The Internet and I
With regard to modern technology, I find that people of around my age by which I mean people in their 70s or over are divided into two camps. There are those who have embraced the digital revolution with embarrassing enthusiasm, knowing much more about it than it is decent to know; and then there are those who, almost as embarrassingly, take pride in knowing nothing about it whatsoever. The former seem determined to show that they are not past it, that they are in tune with the modern world, and, like teenagers, are never parted from their computers, emailing and tweeting as the day is long. The latter claim to see no point in email or any of the social media and talk nostalgically about the days when people used to write each other letters in long hand.
I find that I hover somewhere between these camps. There was a time in the 1980s when I was forced to become acquainted with the Internet, then in its infancy, because I had joined the newborn Independent newspaper as a foreign correspondent and was obliged to file my stories by this electronic system. The Independent was, I think, the first British paper to go fully electronic in its communications, and I earned an undeserved reputation among fuddy-duddy friends still unfamiliar with such things as a thrusting young enthusiast for technological novelty. I would like in theory to have remained on top of developments in this field; but as the years have passed I have fallen further and further behind, so much so that I now understand very little of what’s going on. At some point I registered with both Facebook and Twitter, feeling that this was the sort of thing one ought to do in the modern world, but I don’t know how to use either, and I don’t like receiving emails from Facebook telling me not to forget people’s birthdays or that I have received a kind of message called a “poke”.
I get frequent emails from people asking to be my “friend” on Facebook, the most recent one being from a remarkable man of 96 and usually, if I know the person involved, I agree to the request, feeling it would be offensive not to. But that’s where our interaction ends. I don’t want to tell people what I’m up to, send them photographs, advertise my birthday, or whatever; and I am woefully lacking in curiosity about their activities, too. I don’t care when their birthdays are, and I greatly dislike the extravagant self-promotion that the social media seem to encourage among their users.
However, I am also extremely grateful to the worldwide web for making it possible for me to go on working as a journalist in the Northamptonshire countryside where ducks and chickens are my principal companions. It keeps me in constant touch with the news and enables me to look up any information that may slip my failing memory. The downside is that readers now have the ability to challenge my every statement and shower me with electronic abuse, whereas in the past they were kept in their place and had no means to vent their rage and frustration against journalists other than to get an occasional splenetic letter published in the Daily Telegraph.

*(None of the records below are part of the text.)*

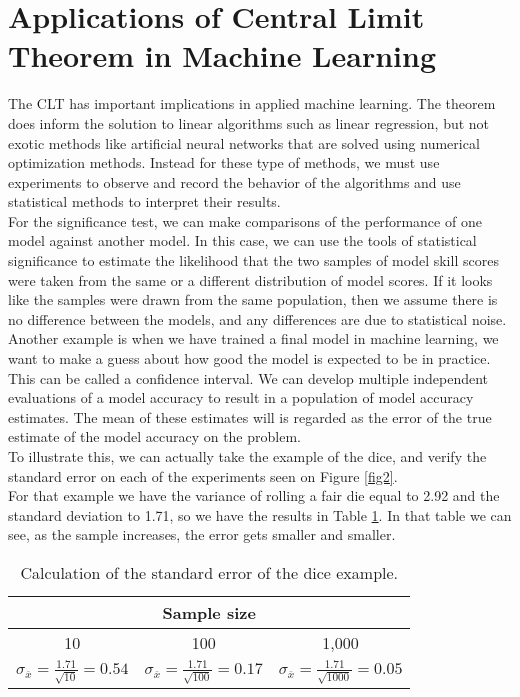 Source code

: \documentclass{article}
\begin{document}
\section{Applications of Central Limit Theorem in Machine Learning}

The CLT has important implications in applied machine learning. The theorem does inform the solution to linear algorithms such as linear regression, but not exotic methods like artificial neural networks that are solved using numerical optimization methods. Instead for these type of methods, we must use experiments to observe and record the behavior of the algorithms and use statistical methods to interpret their results. \\

For the significance test, we can make comparisons of the performance of one model against another model. In this case, we can use the tools of statistical significance to estimate the likelihood that the two samples of model skill scores were taken from the same or a different distribution of model scores. If it looks like the samples were drawn from the same population, then we assume there is no difference between the models, and any differences are due to statistical noise.\\

Another example is when we have trained a final model in machine learning, we want to make a guess about how good the model is expected to be in practice. This can be called a confidence interval. We can develop multiple independent evaluations of a model accuracy to result in a population of model accuracy estimates. The mean of these estimates will is regarded as the error of the true estimate of the model accuracy on the problem.\\

To illustrate this, we can actually take the example of the dice, and verify the standard error on each of the experiments seen on Figure \ref{fig2}.\\

For that example we have the variance of rolling a fair die equal to 2.92 and the standard deviation to 1.71, so we have the results in Table \ref{tab1}. In that table we can see, as the sample increases, the error gets smaller and smaller. \\


\begin{table}[]
\centering
\caption{Calculation of the standard error of the dice example.}\label{tab1}
\begin{tabular}{|c|c|c|}
\toprule
        \multicolumn{3}{|c|}{{{\bfseries Sample size}}} \\
\midrule  
    10      &  100 &    1,000   \\
    \midrule
$\sigma_{\overline{x}} = \frac{1.71}{\sqrt{10}} = 0.54$      &  $\sigma_{\overline{x}} = \frac{1.71}{\sqrt{100}} = 0.17$  &   $\sigma_{\overline{x}} = \frac{1.71}{\sqrt{1000}} = 0.05$    \\
\bottomrule
\end{tabular}
\end{table}
\end{document}
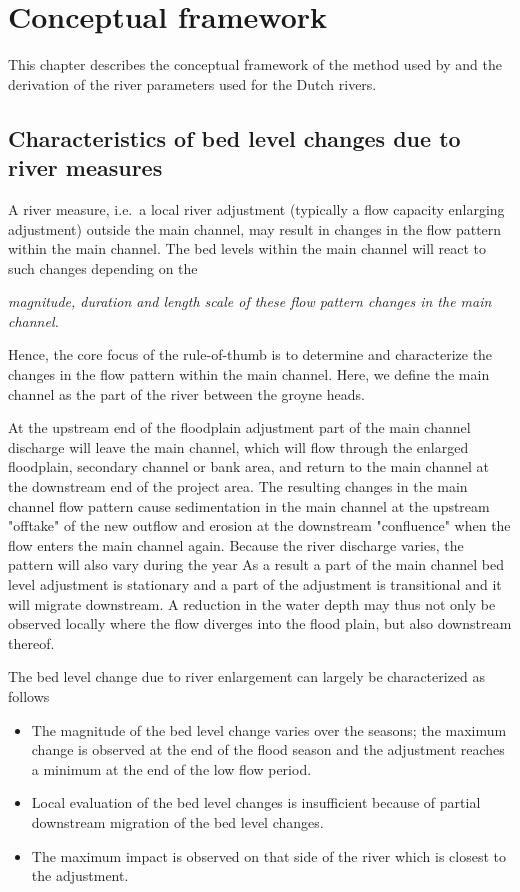 \chapter{Conceptual framework}

This chapter describes the conceptual framework of the method used by \dfastmi and the derivation of the river parameters used for the Dutch rivers.

\section{Characteristics of bed level changes due to river measures}

A river measure, i.e.~a local river adjustment (typically a flow capacity enlarging adjustment) outside the main channel, may result in changes in the flow pattern within the main channel.
The bed levels within the main channel will react to such changes depending on the

\hspace{1cm}\emph{magnitude, duration and length scale of these flow pattern changes in the main channel.}

Hence, the core focus of the rule-of-thumb is to determine and characterize the changes in the flow pattern within the main channel.
Here, we define the main channel as the part of the river between the groyne heads.

At the upstream end of the floodplain adjustment part of the main channel discharge will leave the main channel, which will flow through the enlarged floodplain, secondary channel or bank area, and return to the main channel at the downstream end of the project area.
The resulting changes in the main channel flow pattern cause sedimentation in the main channel at the upstream "offtake" of the new outflow and erosion at the downstream "confluence" when the flow enters the main channel again.
Because the river discharge varies, the pattern will also vary during the year
As a result a part of the main channel bed level adjustment is stationary and a part of the adjustment is transitional and it will migrate downstream.
A reduction in the water depth may thus not only be observed locally where the flow diverges into the flood plain, but also downstream thereof.

The bed level change due to river enlargement can largely be characterized as follows

\begin{itemize}
\item The magnitude of the bed level change varies over the seasons; the maximum change is observed at the end of the flood season and the adjustment reaches a minimum at the end of the low flow period.

\item Local evaluation of the bed level changes is insufficient because of partial downstream migration of the bed level changes.

\item The maximum impact is observed on that side of the river which is closest to the adjustment.
\end{itemize}

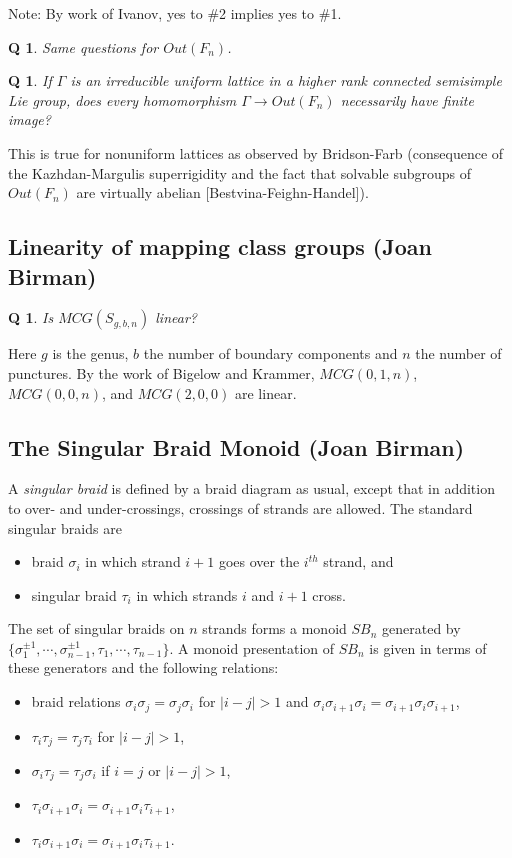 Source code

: \documentclass[11pt]{article}
\newtheorem{q}[thm]{Q}
\theoremstyle{remark}
\def\b{\begin{q}}
\def\e{\end{q}}
\newcommand{\<}{\langle}
\renewcommand{\>}{\rangle}
\begin{document}
Note: By work of Ivanov, yes to \#2 implies yes to \#1.

\b Same questions for $Out(F_n)$.\e

\b If $\Gamma$ is an irreducible uniform lattice in a higher rank connected
   semisimple Lie group, does every homomorphism $\Gamma\to Out(F_n)$
   necessarily have finite image?\e

This is true for nonuniform lattices as observed by Bridson-Farb (consequence
of the Kazhdan-Margulis superrigidity and the fact that solvable subgroups of
$Out(F_n)$ are virtually abelian [Bestvina-Feighn-Handel]).  


\subsection{Linearity of mapping class groups (Joan Birman)}
\b Is $MCG(S_{g,b,n})$ linear? \e
Here $g$ is the genus, $b$ the number of
boundary components and $n$ the number of punctures. By the work of Bigelow
and Krammer, $MCG(0,1,n)$, $MCG(0,0,n)$, and $MCG(2,0,0)$ are linear.


\subsection{The Singular Braid Monoid (Joan Birman)}
A {\it singular braid} is defined by a braid diagram as usual, except that in
addition to over- and under-crossings, crossings of strands are allowed. The
standard singular braids are
\begin{itemize}
\item braid $\sigma_i$ in which strand $i+1$ goes over the $i^{th}$ strand,
  and
\item singular braid $\tau_i$ in which strands $i$ and $i+1$ cross.
\end{itemize}

The set of singular braids on $n$ strands forms a monoid $SB_n$ generated by
$\{\sigma_1^{\pm 1},\cdots,\sigma_{n-1}^{\pm 1},\tau_1,\cdots,\tau_{n-1}\}$. A monoid
presentation of $SB_n$ is given in terms of these generators and the following
relations:
\begin{itemize}
\item braid relations $\sigma_i\sigma_j=\sigma_j\sigma_i$ for $|i-j|>1$ and
  $\sigma_i\sigma_{i+1}\sigma_i=\sigma_{i+1}\sigma_i\sigma_{i+1}$,
\item $\tau_i\tau_{j}=\tau_{j}\tau_i$ for $|i-j|>1$,
\item $\sigma_i\tau_j = \tau_j\sigma_i$ if $i=j$ or $|i-j|>1$,
\item $\tau_i\sigma_{i+1}\sigma_i=\sigma_{i+1}\sigma_i\tau_{i+1}$,
\item $\tau_i\sigma_{i+1}\sigma_i=\sigma_{i+1}\sigma_i\tau_{i+1}$.
\end{itemize}
\end{document}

One’s urgent requirement at my stage in life is to have a soothing expert at hand to advise one on what one needs to know and what one doesn’t, what electronic appliances would be useful to one and what would not, and how to make them all work usefully together. There is now far too much stuff going on in the world of technology for one even to try to understand it.
A recent article in the New York Times warned that there were now so many rival products on the market that many would become rapidly extinct, and that it was important not to get stuck with one of those. Its advice was to stick with Apple, Google and Amazon for all one’s technological needs; and that, I am glad to see, is what I seem to have done. But just now I am struggling with the instructions for my new “smart” television set, in which there is almost nothing that I can begin to understand.